Must have missed the snob comment. Sorry, I was just busy twitching the curtains to see how the Jones across the road were doing.


----------



## Anubite (Feb 21, 2011)

my 3rd actually.... and ok i see your point when it comes to rules and army build up for fairness... however i also play chaos and high elves, they dont force me to have magic... i dont like magic.. i love the theme of tomb kings, my army that i am putting together only consits of ushabti, chariots and well tomb king, but i must take a wizzard now that i do not want. all i am trying to say is that i shouldnt be forced to chose a specific unit..


----------



## Akatsuki13 (May 9, 2010)

You don't take any wizards in your armies? I don't think I've ever seen a non-Dwarf army without one wizard. Unfortunately for you, undead armies by their very nature are armies of magic. The Tomb Kings need a Hierophant and the Vampire Counts need their Vampire Lord. Without them, the magic keeping their armies standing falls apart and their army crumbles. That's just the way it is. You need at least one Liche or failing that, Settra or Arkhan. And even then, they need their magic to keep themselves going in battle.

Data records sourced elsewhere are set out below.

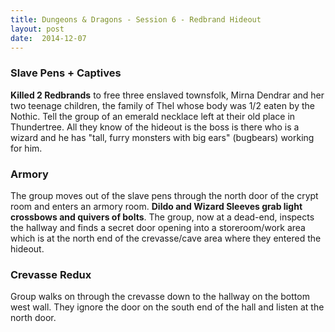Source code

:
 ```yaml
---
title: Dungeons & Dragons - Session 6 - Redbrand Hideout
layout: post
date:  2014-12-07
---
```


### Slave Pens + Captives
**Killed 2 Redbrands** to free three enslaved townsfolk, Mirna Dendrar and her
two teenage children, the family of Thel whose body was 1/2 eaten by the Nothic.
Tell the group of an emerald necklace left at their old place in Thundertree.
All they know of the hideout is the boss is there who is a wizard and he has
"tall, furry monsters with big ears" (bugbears) working for him.

### Armory
The group moves out of the slave pens through the north door of the crypt room
and enters an armory room. **Dildo and Wizard Sleeves grab light crossbows and
quivers of bolts**. The group, now at a dead-end, inspects the hallway and finds
a secret door opening into a storeroom/work area which is at the north end of
the crevasse/cave area where they entered the hideout.

### Crevasse Redux
Group walks on through the crevasse down to the hallway on the bottom west wall.
They ignore the door on the south end of the hall and listen at the north door.


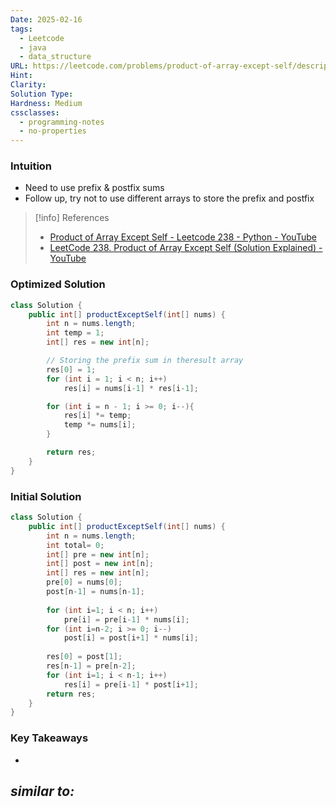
 ```yaml
---
Date: 2025-02-16
tags:
  - Leetcode
  - java
  - data_structure
URL: https://leetcode.com/problems/product-of-array-except-self/description/
Hint: 
Clarity: 
Solution Type: 
Hardness: Medium
cssclasses:
  - programming-notes
  - no-properties
---
```


### Intuition
- Need to use prefix & postfix sums
- Follow up, try not to use different arrays to store the prefix and postfix 

> [!info] References
> - [Product of Array Except Self - Leetcode 238 - Python - YouTube](https://youtu.be/bNvIQI2wAjk)
> - [LeetCode 238. Product of Array Except Self (Solution Explained) - YouTube](https://youtu.be/tSRFtR3pv74)
### Optimized Solution
```java fold title="Storing the prefix & postfix in result arrray itself"
class Solution {
    public int[] productExceptSelf(int[] nums) {
        int n = nums.length;
        int temp = 1;
        int[] res = new int[n];

        // Storing the prefix sum in theresult array
        res[0] = 1;
        for (int i = 1; i < n; i++) 
            res[i] = nums[i-1] * res[i-1];

        for (int i = n - 1; i >= 0; i--){
            res[i] *= temp;
            temp *= nums[i];
        }

        return res;
    }
}
```

### Initial Solution
```java title="Using seprate Prefix & Postfix Arrays"
class Solution {
    public int[] productExceptSelf(int[] nums) {
        int n = nums.length;
        int total= 0;
        int[] pre = new int[n];
        int[] post = new int[n];
        int[] res = new int[n];
        pre[0] = nums[0];
        post[n-1] = nums[n-1];
        
        for (int i=1; i < n; i++)
            pre[i] = pre[i-1] * nums[i];
        for (int i=n-2; i >= 0; i--)
            post[i] = post[i+1] * nums[i];
        
        res[0] = post[1];
        res[n-1] = pre[n-2];
        for (int i=1; i < n-1; i++)
            res[i] = pre[i-1] * post[i+1];
        return res;
    }
}
```
### Key Takeaways
- 

*similar to:* 
- 
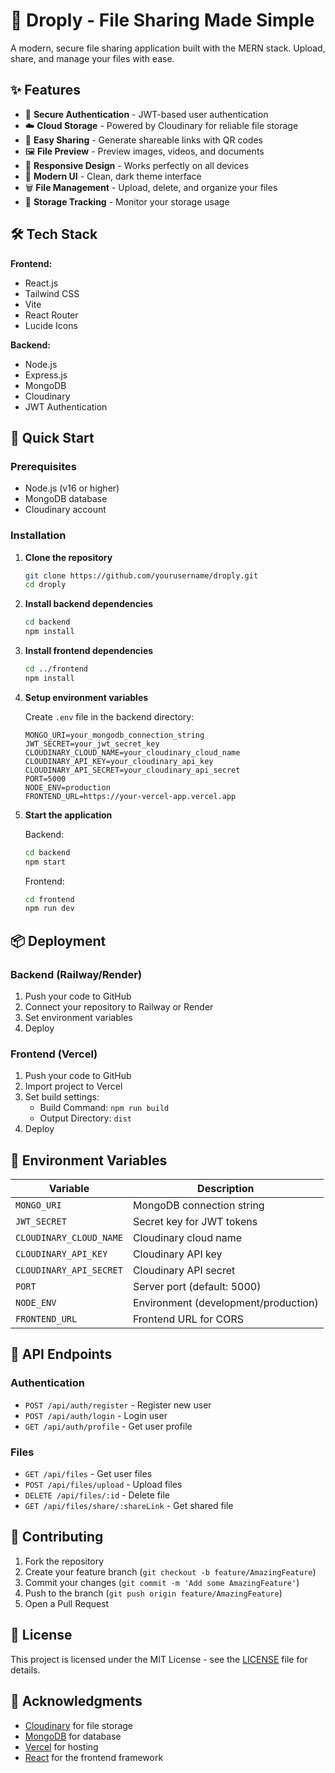 # 📁 Droply - File Sharing Made Simple

A modern, secure file sharing application built with the MERN stack. Upload, share, and manage your files with ease.

## ✨ Features

- 🔐 **Secure Authentication** - JWT-based user authentication
- ☁️ **Cloud Storage** - Powered by Cloudinary for reliable file storage
- 🔗 **Easy Sharing** - Generate shareable links with QR codes
- 🖼️ **File Preview** - Preview images, videos, and documents
- 📱 **Responsive Design** - Works perfectly on all devices
- 🎨 **Modern UI** - Clean, dark theme interface
- 🗑️ **File Management** - Upload, delete, and organize your files
- 💾 **Storage Tracking** - Monitor your storage usage

## 🛠️ Tech Stack

**Frontend:**
- React.js
- Tailwind CSS
- Vite
- React Router
- Lucide Icons

**Backend:**
- Node.js
- Express.js
- MongoDB
- Cloudinary
- JWT Authentication

## 🚀 Quick Start

### Prerequisites
- Node.js (v16 or higher)
- MongoDB database
- Cloudinary account

### Installation

1. **Clone the repository**
   ```bash
   git clone https://github.com/yourusername/droply.git
   cd droply
   ```

2. **Install backend dependencies**
   ```bash
   cd backend
   npm install
   ```

3. **Install frontend dependencies**
   ```bash
   cd ../frontend
   npm install
   ```

4. **Setup environment variables**
   
   Create `.env` file in the backend directory:
   ```env
   MONGO_URI=your_mongodb_connection_string
   JWT_SECRET=your_jwt_secret_key
   CLOUDINARY_CLOUD_NAME=your_cloudinary_cloud_name
   CLOUDINARY_API_KEY=your_cloudinary_api_key
   CLOUDINARY_API_SECRET=your_cloudinary_api_secret
   PORT=5000
   NODE_ENV=production
   FRONTEND_URL=https://your-vercel-app.vercel.app
   ```

5. **Start the application**
   
   Backend:
   ```bash
   cd backend
   npm start
   ```
   
   Frontend:
   ```bash
   cd frontend
   npm run dev
   ```

## 📦 Deployment

### Backend (Railway/Render)
1. Push your code to GitHub
2. Connect your repository to Railway or Render
3. Set environment variables
4. Deploy

### Frontend (Vercel)
1. Push your code to GitHub
2. Import project to Vercel
3. Set build settings:
   - Build Command: `npm run build`
   - Output Directory: `dist`
4. Deploy

## 🔧 Environment Variables

| Variable | Description |
|----------|-------------|
| `MONGO_URI` | MongoDB connection string |
| `JWT_SECRET` | Secret key for JWT tokens |
| `CLOUDINARY_CLOUD_NAME` | Cloudinary cloud name |
| `CLOUDINARY_API_KEY` | Cloudinary API key |
| `CLOUDINARY_API_SECRET` | Cloudinary API secret |
| `PORT` | Server port (default: 5000) |
| `NODE_ENV` | Environment (development/production) |
| `FRONTEND_URL` | Frontend URL for CORS |

## 📝 API Endpoints

### Authentication
- `POST /api/auth/register` - Register new user
- `POST /api/auth/login` - Login user
- `GET /api/auth/profile` - Get user profile

### Files
- `GET /api/files` - Get user files
- `POST /api/files/upload` - Upload files
- `DELETE /api/files/:id` - Delete file
- `GET /api/files/share/:shareLink` - Get shared file

## 🤝 Contributing

1. Fork the repository
2. Create your feature branch (`git checkout -b feature/AmazingFeature`)
3. Commit your changes (`git commit -m 'Add some AmazingFeature'`)
4. Push to the branch (`git push origin feature/AmazingFeature`)
5. Open a Pull Request

## 📄 License

This project is licensed under the MIT License - see the [LICENSE](LICENSE) file for details.

## 🙏 Acknowledgments

- [Cloudinary](https://cloudinary.com/) for file storage
- [MongoDB](https://mongodb.com/) for database
- [Vercel](https://vercel.com/) for hosting
- [React](https://reactjs.org/) for the frontend framework
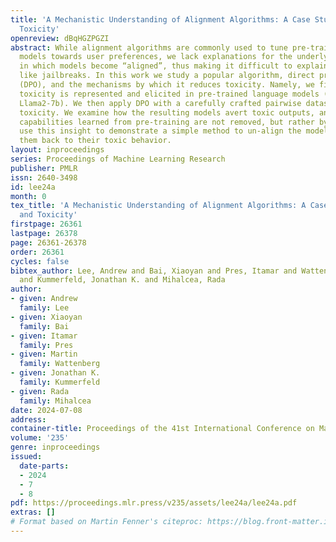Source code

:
 ```yaml
---
title: 'A Mechanistic Understanding of Alignment Algorithms: A Case Study on DPO and
  Toxicity'
openreview: dBqHGZPGZI
abstract: While alignment algorithms are commonly used to tune pre-trained language
  models towards user preferences, we lack explanations for the underlying mechanisms
  in which models become “aligned”, thus making it difficult to explain phenomena
  like jailbreaks. In this work we study a popular algorithm, direct preference optimization
  (DPO), and the mechanisms by which it reduces toxicity. Namely, we first study how
  toxicity is represented and elicited in pre-trained language models (GPT2-medium,
  Llama2-7b). We then apply DPO with a carefully crafted pairwise dataset to reduce
  toxicity. We examine how the resulting models avert toxic outputs, and find that
  capabilities learned from pre-training are not removed, but rather bypassed. We
  use this insight to demonstrate a simple method to un-align the models, reverting
  them back to their toxic behavior.
layout: inproceedings
series: Proceedings of Machine Learning Research
publisher: PMLR
issn: 2640-3498
id: lee24a
month: 0
tex_title: 'A Mechanistic Understanding of Alignment Algorithms: A Case Study on {DPO}
  and Toxicity'
firstpage: 26361
lastpage: 26378
page: 26361-26378
order: 26361
cycles: false
bibtex_author: Lee, Andrew and Bai, Xiaoyan and Pres, Itamar and Wattenberg, Martin
  and Kummerfeld, Jonathan K. and Mihalcea, Rada
author:
- given: Andrew
  family: Lee
- given: Xiaoyan
  family: Bai
- given: Itamar
  family: Pres
- given: Martin
  family: Wattenberg
- given: Jonathan K.
  family: Kummerfeld
- given: Rada
  family: Mihalcea
date: 2024-07-08
address:
container-title: Proceedings of the 41st International Conference on Machine Learning
volume: '235'
genre: inproceedings
issued:
  date-parts:
  - 2024
  - 7
  - 8
pdf: https://proceedings.mlr.press/v235/assets/lee24a/lee24a.pdf
extras: []
# Format based on Martin Fenner's citeproc: https://blog.front-matter.io/posts/citeproc-yaml-for-bibliographies/
---
```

If you don't want to deal with magic then you should stick to the living armies of WHFB.


----------



## Vaz (Mar 19, 2008)

If you're taking Chariots, no reason not to take Settra.


----------



## Anubite (Feb 21, 2011)

yh but vampiers are melee gods!!!


----------



## Akatsuki13 (May 9, 2010)

The Vampires themselves yes, but they still their magic to keep the rest of their army up and fighting. You just can't play undead without magic to replenish fallen troops, which you loose more over than living troops because undead have the Unstable rule. You just can't play Tomb Kings as you do Chaos and High Elves.


----------



## Orochi (Jan 28, 2009)

Reading through this thread, it's clear that your 'grasp' on the concept of this army just isn't there.

I mean yes, play the army how you wish. But expect to tell you how to play it in a 'better' fashion.


----------



## Anubite (Feb 21, 2011)

same way as you told me to play my dark eldar in the better fashion?? and you told me i wont get a single win? when i walked away with half of my games won?... no such thing as "better" fashion especially in fantasy...


----------



## Orochi (Jan 28, 2009)

No, they will help you get the most out of your army.

As for your DE tales, we only have your word to go on. Personally, I don't believe you. And I sincerely doubt that anyone else does either.

Good day!


----------



## Dave T Hobbit (Dec 3, 2009)

Fluff-wise, I can see no reason why the priest who raised the forces must take part in the battle itself. Imagine only one priest remains "alive" in an area due to a spear of enemy forces cutting off a TK army from it's base; a sensible tactic at this point would be to raise as big an army as possible and send it to assault the blockade, whilst the only priest remaining stays away from trouble as it is all over once he is gone whereas anything that crumbles can be replaced later.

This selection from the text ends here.